Most of the allegations included in the investigation took place between 1987 and 2019 in the New York City area, and the alleged perpetrators are no longer affiliated with the Conservative movement, according to the report. The report urges the movement to keep its current practices around protecting children in place. It also urges the movement to improve its implementation of safety measures and record-keeping, and to “advance a healthier culture for teens.”

The investigation commissioned by the United Synagogue of Conservative Judaism, the movement’s umbrella organization for congregations, was based on documents and interviews with the victims. It turned up allegations of “wrongful sexual contact, reports of grooming, reports of an over sexualized culture, and other boundary-crossing behaviors” at programs run by the movement’s youth group, United Synagogue Youth, known as USY. (The Conservative movement’s network of Ramah camps is not under the United Synagogue’s auspices.) 

One section of the 20-page report is dedicated to the culture of sexualization within the Conservative movement’s youth programs and includes reports of inappropriate games and pressure on teens to engage in sexual activity with one another. The report comes amid a time of reckoning over child sexual abuse in the Jewish world. It is the latest in a series of similar investigations commissioned by major Jewish religious organizations that examine sexual misconduct against teens in Jewish youth movements, camps, schools and other institutions.
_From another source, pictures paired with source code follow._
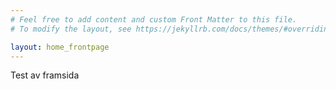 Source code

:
 ```yaml
---
# Feel free to add content and custom Front Matter to this file.
# To modify the layout, see https://jekyllrb.com/docs/themes/#overriding-theme-defaults

layout: home_frontpage
---
```

Test av framsida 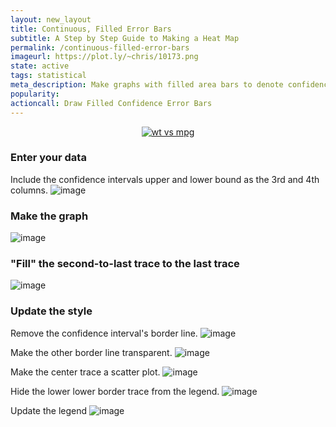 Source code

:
 ```yaml
---
layout: new_layout
title: Continuous, Filled Error Bars
subtitle: A Step by Step Guide to Making a Heat Map
permalink: /continuous-filled-error-bars
imageurl: https://plot.ly/~chris/10173.png
state: active
tags: statistical
meta_description: Make graphs with filled area bars to denote confidence intervals. Plotly is the easiest way to graph your data online.
popularity: 
actioncall: Draw Filled Confidence Error Bars
---
```


<div>
    <a href="https://plot.ly/~TestBot/20387/" target="_blank" title="wt vs mpg" style="display: block; text-align: center;"><img src="https://plot.ly/~TestBot/20387.png" alt="wt vs mpg" style="max-width: 100%;"  onerror="this.onerror=null;this.src='https://plot.ly/404.png';" /></a>
    <script data-plotly="TestBot:20387" src="https://plot.ly/embed.js" async></script>
</div>

### Enter your data
Include the confidence intervals upper and lower bound as the 3rd and 4th columns.
![image](https://cloud.githubusercontent.com/assets/1280389/7815735/3be3d9fc-0398-11e5-9fff-01ce6c16f2fd.png)

### Make the graph
![image](https://cloud.githubusercontent.com/assets/1280389/7815746/4ee7b1b8-0398-11e5-83fc-5856e6f6f76b.png)

### "Fill" the second-to-last trace to the last trace
![image](https://cloud.githubusercontent.com/assets/1280389/7815806/a143dc02-0398-11e5-938b-a774c2be0fc1.png)

### Update the style
Remove the confidence interval's border line.
![image](https://cloud.githubusercontent.com/assets/1280389/7815849/eb370654-0398-11e5-9d0e-863c0e6be5b4.png)

Make the other border line transparent.
![image](https://cloud.githubusercontent.com/assets/1280389/7815886/1fa1a458-0399-11e5-8883-a749e36b722a.png)

Make the center trace a scatter plot.
![image](https://cloud.githubusercontent.com/assets/1280389/7815922/5aa089fc-0399-11e5-8928-e15bcf2a4797.png)

Hide the lower lower border trace from the legend. 
![image](https://cloud.githubusercontent.com/assets/1280389/7816051/10c9579a-039a-11e5-9bdd-6d97b699ceeb.png)

Update the legend
![image](https://cloud.githubusercontent.com/assets/1280389/7816069/2747f4d6-039a-11e5-9959-03b7cc012de7.png)
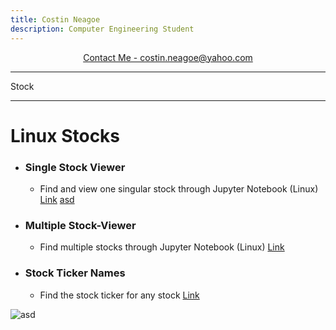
 ```yaml
---
title: Costin Neagoe
description: Computer Engineering Student
---
```


<p align="center">
    <a href="https://mail.google.com/mail/u/0/?fs=1&to=788513@pdsb.net&tf=cm">Contact Me - costin.neagoe@yahoo.com</a>
</p>

* * *
Stock
* * *
# Linux Stocks
- ### Single Stock Viewer
  - Find and view one singular stock through Jupyter Notebook (Linux)
    [Link](http://localhost:8888/notebooks/SINGLE.ipynb)
     [asd](https://ibb.co/ZKQMMJm)

- ### Multiple Stock-Viewer 
  - Find multiple stocks through Jupyter Notebook (Linux)
    [Link](http://localhost:8888/notebooks/workingstockwithmultiple.ipynb)
- ### Stock Ticker Names
    - Find the stock ticker for any stock 
      [Link](https://stockanalysis.com/stocks/)


![asd]()
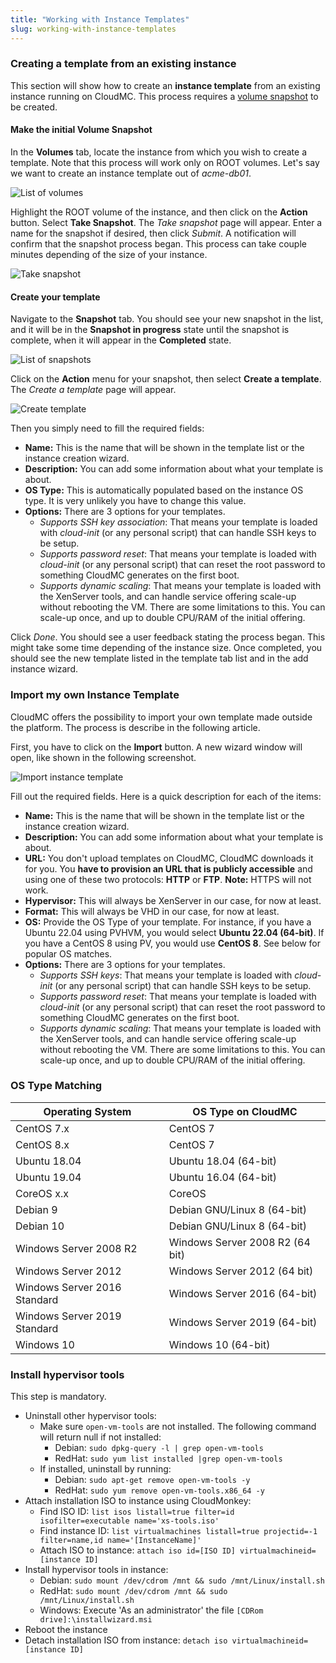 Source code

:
 ```yaml
---
title: "Working with Instance Templates"
slug: working-with-instance-templates
---
```



### Creating a template from an existing instance

This section will show how to create an **instance template** from an existing instance running on CloudMC. This process requires a [volume snapshot](working-with-snapshots.md) to be created.

#### Make the initial Volume Snapshot

In the **Volumes** tab, locate the instance from which you wish to create a template. Note that this process will work only on ROOT volumes. Let's say we want to create an instance template out of *acme-db01*.

![List of volumes](/assets/working-with-instance-templates-en-1.png)

Highlight the ROOT volume of the instance, and then click on the **Action** button. Select **Take Snapshot**.  The *Take snapshot* page will appear.  Enter a name for the snapshot if desired, then click *Submit*. A notification will confirm that the snapshot process began. This process can take couple minutes depending of the size of your instance.

![Take snapshot](/assets/working-with-instance-templates-en-2.png)

#### Create your template

Navigate to the **Snapshot** tab. You should see your new snapshot in the list, and it will be in the **Snapshot in progress** state until the snapshot is complete, when it will appear in the **Completed** state.

![List of snapshots](/assets/working-with-instance-templates-en-4.png)

Click on the **Action** menu for your snapshot, then select **Create a template**. The *Create a template* page will appear.

![Create template](/assets/working-with-instance-templates-en-5.png)

Then you simply need to fill the required fields:

- **Name:** This is the name that will be shown in the template list or the instance creation wizard.
- **Description:** You can add some information about what your template is about.
- **OS Type:** This is automatically populated based on the instance OS type. It is very unlikely you have to change this value.
- **Options:** There are 3 options for your templates.
   - *Supports SSH key association*: That means your template is loaded with *cloud-init* (or any personal script) that can handle SSH keys to be setup.
   - *Supports password reset*: That means your template is loaded with *cloud-init* (or any personal script) that can reset the root password to something CloudMC generates on the first boot.
   - *Supports dynamic scaling*: That means your template is loaded with the XenServer tools, and can handle service offering scale-up without rebooting the VM. There are some limitations to this. You can scale-up once, and up to double CPU/RAM of the initial offering.

Click *Done*.  You should see a user feedback stating the process began. This might take some time depending of the instance size. Once completed, you should see the new template listed in the template tab list and in the add instance wizard.

### Import my own Instance Template

CloudMC offers the possibility to import your own template made outside the platform. The process is describe in the following article.

First, you have to click on the **Import** button. A new wizard window will open, like shown in the following screenshot.

![Import instance template](/assets/working-with-instance-templates-en-6.png)

Fill out the required fields. Here is a quick description for each of the items:

- **Name:** This is the name that will be shown in the template list or the instance creation wizard.
- **Description:** You can add some information about what your template is about.
- **URL:** You don't upload templates on CloudMC, CloudMC downloads it for you. You **have to provision an URL that is publicly accessible** and using one of these two protocols: **HTTP** or **FTP**. **Note:** HTTPS will not work.
- **Hypervisor:** This will always be XenServer in our case, for now at least.
- **Format:** This will always be VHD in our case, for now at least.
- **OS:** Provide the OS Type of your template. For instance, if you have a Ubuntu 22.04 using PVHVM, you would select **Ubuntu 22.04 (64-bit)**. If you have a CentOS 8 using PV, you would use **CentOS 8**. See below for popular OS matches.
- **Options:** There are 3 options for your templates.
   - *Supports SSH keys*: That means your template is loaded with *cloud-init* (or any personal script) that can handle SSH keys to be setup.
   - *Supports password reset*: That means your template is loaded with *cloud-init* (or any personal script) that can reset the root password to something CloudMC generates on the first boot.
   - *Supports dynamic scaling*: That means your template is loaded with the XenServer tools, and can handle service offering scale-up without rebooting the VM. There are some limitations to this. You can scale-up once, and up to double CPU/RAM of the initial offering.

### OS Type Matching

| Operating System | OS Type on CloudMC |
| --- | --- |
| CentOS 7.x | CentOS 7 |
| CentOS 8.x | CentOS 7 |
| Ubuntu 18.04 | Ubuntu 18.04 (64-bit) |
| Ubuntu 19.04 | Ubuntu 16.04 (64-bit) |
| CoreOS x.x | CoreOS
| Debian 9 | Debian GNU/Linux 8 (64-bit) |
| Debian 10 | Debian GNU/Linux 8 (64-bit) |
| Windows Server 2008 R2 | Windows Server 2008 R2 (64 bit) |
| Windows Server 2012 | Windows Server 2012 (64 bit) |
| Windows Server 2016 Standard | Windows Server 2016 (64-bit) |
| Windows Server 2019 Standard | Windows Server 2019 (64-bit) |
| Windows 10 | Windows 10 (64-bit) |


### Install hypervisor tools

This step is mandatory.

- Uninstall other hypervisor tools:
   - Make sure `open-vm-tools` are not installed. The following command will return null if not installed:
      - Debian: `sudo dpkg-query -l | grep open-vm-tools`
      - RedHat: `sudo yum list installed |grep open-vm-tools`
   - If installed, uninstall by running:
      - Debian: `sudo apt-get remove open-vm-tools -y`
      - RedHat: `sudo yum remove open-vm-tools.x86_64 -y`
- Attach installation ISO to instance using CloudMonkey:
   - Find ISO ID: `list isos listall=true filter=id isofilter=executable name='xs-tools.iso'`
   - Find instance ID: `list virtualmachines listall=true projectid=-1 filter=name,id name='[InstanceName]'`
   - Attach ISO to instance: `attach iso id=[ISO ID] virtualmachineid=[instance ID]`
- Install hypervisor tools in instance:
   - Debian: `sudo mount /dev/cdrom /mnt && sudo /mnt/Linux/install.sh`
   - RedHat: `sudo mount /dev/cdrom /mnt && sudo /mnt/Linux/install.sh`
   - Windows: Execute 'As an administrator' the file `[CDRom drive]:\installwizard.msi`
- Reboot the instance
- Detach installation ISO from instance: `detach iso virtualmachineid=[instance ID]`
The investigation did not corroborate the allegations and did not discover “widespread or systematic abuse,” according to the report, which was written by UCSJ and approved by Sarah Worley, the attorney hired to gather information and draft recommendations. No one implicated in the investigation currently works or volunteers in the movement, according to Worley’s investigation. Every adult accused of sexual misconduct has been barred from future participation. 

The report doesn’t name anyone, victim or perpetrator. At least one former employee of the youth group, former USY Nassau County, Long Island, divisional director Ed Ward, is the subject of multiple lawsuits accusing him of sexual abuse of multiple teens. He worked for USY until 2020. 

Following an initial report on one of the lawsuits in the Times of Israel in 2021, additional allegations against Ward emerged. USCJ is a co-defendant in that lawsuit. A second suit alleges that Ward’s abuse took place as recently as 2018. Days after those allegations were published, USCJ launched its investigation into misconduct at USY. The Times of Israel said Ward did not respond to repeated requests for comment. 

“USY must ask itself what about its own identity allowed this to transpire, and what must it do to ensure that it can never happen again,” Rabbi Jordan Soffer, one of Ward’s alleged accusers, told the Times of Israel in 2021. Describing a time when he says Ward took him into a bathroom and masturbated in front of him, he said, “I came up with every excuse I could think of. I’m tired. I can’t. I’m embarrassed. I told him I wanted to leave. He told me to stay until he finished.”

Rabbi Jacob Blumenthal, CEO of the USCJ, said in a statement on Wednesday’s report, “We fully condemn past misconduct as reported to Ms. Worley and we remain committed to providing a safe and enriching environment for our Jewish teens without exception.” 

The bulk of recent misconduct reported to Worley took place in the New York City area and was allegedly committed by two perpetrators, while the programs on the West Coast saw more cases in earlier decades. 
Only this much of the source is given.